Mülheim. Kommt es zum Pflegenotstand? Mülheimer Pflegedirektoren schildern, wie die Lage an den hiesigen Kliniken ist und ob’s genug Pflegepersonal gibt.
Das Schreckgespenst vom Pflegenotstand geht um: Wer versorgt uns in Zukunft, wenn sich niemand mehr in der Pflege ausbilden lassen will, wenn examinierte Kräfte abwandern, weil sie die Belastung nicht mehr aushalten? Die Mülheimer Krankenhäuser haben ihre eigenen Strategien, um diesem Szenario vorzubeugen.

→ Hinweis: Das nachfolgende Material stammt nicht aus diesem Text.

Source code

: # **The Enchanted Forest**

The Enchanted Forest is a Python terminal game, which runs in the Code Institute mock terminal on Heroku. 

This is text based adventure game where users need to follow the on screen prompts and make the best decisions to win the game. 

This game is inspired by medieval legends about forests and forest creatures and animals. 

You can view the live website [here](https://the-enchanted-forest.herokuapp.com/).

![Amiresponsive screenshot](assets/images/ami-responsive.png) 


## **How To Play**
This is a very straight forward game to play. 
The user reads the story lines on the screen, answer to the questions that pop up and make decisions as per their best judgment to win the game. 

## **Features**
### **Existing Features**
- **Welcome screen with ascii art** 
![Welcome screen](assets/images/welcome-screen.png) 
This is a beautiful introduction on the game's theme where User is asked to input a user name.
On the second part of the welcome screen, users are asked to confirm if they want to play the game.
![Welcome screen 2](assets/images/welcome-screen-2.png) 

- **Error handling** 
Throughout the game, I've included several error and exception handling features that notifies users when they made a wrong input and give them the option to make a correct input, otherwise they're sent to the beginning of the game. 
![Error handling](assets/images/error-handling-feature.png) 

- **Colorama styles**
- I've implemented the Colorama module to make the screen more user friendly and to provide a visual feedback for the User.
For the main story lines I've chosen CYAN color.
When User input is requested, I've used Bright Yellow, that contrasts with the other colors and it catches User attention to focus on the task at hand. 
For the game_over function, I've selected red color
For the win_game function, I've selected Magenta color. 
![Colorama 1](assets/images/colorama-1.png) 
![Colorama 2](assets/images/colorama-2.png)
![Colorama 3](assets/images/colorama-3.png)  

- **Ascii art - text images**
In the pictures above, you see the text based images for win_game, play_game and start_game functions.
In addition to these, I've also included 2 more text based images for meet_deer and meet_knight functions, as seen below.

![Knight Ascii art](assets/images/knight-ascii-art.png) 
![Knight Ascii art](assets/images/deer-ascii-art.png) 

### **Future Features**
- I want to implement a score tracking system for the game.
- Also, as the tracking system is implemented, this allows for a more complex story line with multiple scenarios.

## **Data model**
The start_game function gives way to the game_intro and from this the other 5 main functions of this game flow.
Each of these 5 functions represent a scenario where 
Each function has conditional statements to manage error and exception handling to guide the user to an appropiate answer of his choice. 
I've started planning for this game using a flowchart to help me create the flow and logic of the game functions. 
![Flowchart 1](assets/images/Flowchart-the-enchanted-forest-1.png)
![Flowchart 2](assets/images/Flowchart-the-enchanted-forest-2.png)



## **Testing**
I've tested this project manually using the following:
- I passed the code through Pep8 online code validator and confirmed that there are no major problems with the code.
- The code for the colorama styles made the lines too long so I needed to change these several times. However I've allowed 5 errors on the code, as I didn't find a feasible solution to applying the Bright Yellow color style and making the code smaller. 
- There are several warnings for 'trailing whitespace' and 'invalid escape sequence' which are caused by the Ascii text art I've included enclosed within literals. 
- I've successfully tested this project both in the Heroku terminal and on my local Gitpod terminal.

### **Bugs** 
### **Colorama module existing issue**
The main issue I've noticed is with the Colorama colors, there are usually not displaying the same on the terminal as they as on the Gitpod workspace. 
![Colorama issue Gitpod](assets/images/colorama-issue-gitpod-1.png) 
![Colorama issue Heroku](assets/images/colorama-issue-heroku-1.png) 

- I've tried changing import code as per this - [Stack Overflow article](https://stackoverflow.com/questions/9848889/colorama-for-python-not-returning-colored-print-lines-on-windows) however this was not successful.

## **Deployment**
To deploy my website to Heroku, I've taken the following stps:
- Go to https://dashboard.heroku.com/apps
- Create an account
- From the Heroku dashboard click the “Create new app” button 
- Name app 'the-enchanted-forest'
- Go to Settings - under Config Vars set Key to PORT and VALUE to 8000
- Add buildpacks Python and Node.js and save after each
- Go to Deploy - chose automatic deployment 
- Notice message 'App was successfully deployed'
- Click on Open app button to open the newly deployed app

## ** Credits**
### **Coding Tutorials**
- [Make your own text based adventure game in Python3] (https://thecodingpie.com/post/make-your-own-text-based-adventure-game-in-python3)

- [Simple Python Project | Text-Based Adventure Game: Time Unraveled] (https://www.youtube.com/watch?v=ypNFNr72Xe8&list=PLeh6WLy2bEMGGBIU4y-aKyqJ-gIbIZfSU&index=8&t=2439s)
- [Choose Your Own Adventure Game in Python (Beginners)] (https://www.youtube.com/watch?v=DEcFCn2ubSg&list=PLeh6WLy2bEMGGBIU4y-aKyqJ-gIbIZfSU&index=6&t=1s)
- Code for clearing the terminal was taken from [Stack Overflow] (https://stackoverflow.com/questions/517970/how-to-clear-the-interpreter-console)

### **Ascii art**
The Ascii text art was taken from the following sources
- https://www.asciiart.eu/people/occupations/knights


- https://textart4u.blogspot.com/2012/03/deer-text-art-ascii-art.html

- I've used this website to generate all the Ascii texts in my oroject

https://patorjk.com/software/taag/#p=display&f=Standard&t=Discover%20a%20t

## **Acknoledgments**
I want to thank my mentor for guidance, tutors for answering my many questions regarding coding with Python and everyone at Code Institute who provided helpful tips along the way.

Null – diese überraschende Zahl hält die aktuelle Statistik der Mülheimer Arbeitsagentur in der Spalte „Freie Stellen in Krankenhäusern“ bereit. Von den 88 gemeldeten Arbeitsstellen im Gesundheitswesen im April 2023 befand sich demnach keine einzige in den beiden hiesigen Hospitälern. Auch im März lagen der Arbeitsagentur keine freien Stellen in den Kliniken vor, in den Monaten davor bis in den November 2022 hinein zählte man in der Agentur monatlich zehn Vakanzen, vor genau einem Jahr waren es 21.
Laut Verdi fehlen NRW-weit in Kliniken rund 20.000 Fachkräfte – und in Mülheim?
Wie erklärt es sich, dass Mülheims Krankenhäuser derzeit augenscheinlich keinen Bedarf an Arbeitskräften haben, wo doch allerorten vom Fachkräftemangel und Pflegenotstand die Rede ist? Allein in NRW fehlen Erhebungen der Gewerkschaft Verdi zufolge rund 20.000 Fachkräfte in den Krankenhäusern.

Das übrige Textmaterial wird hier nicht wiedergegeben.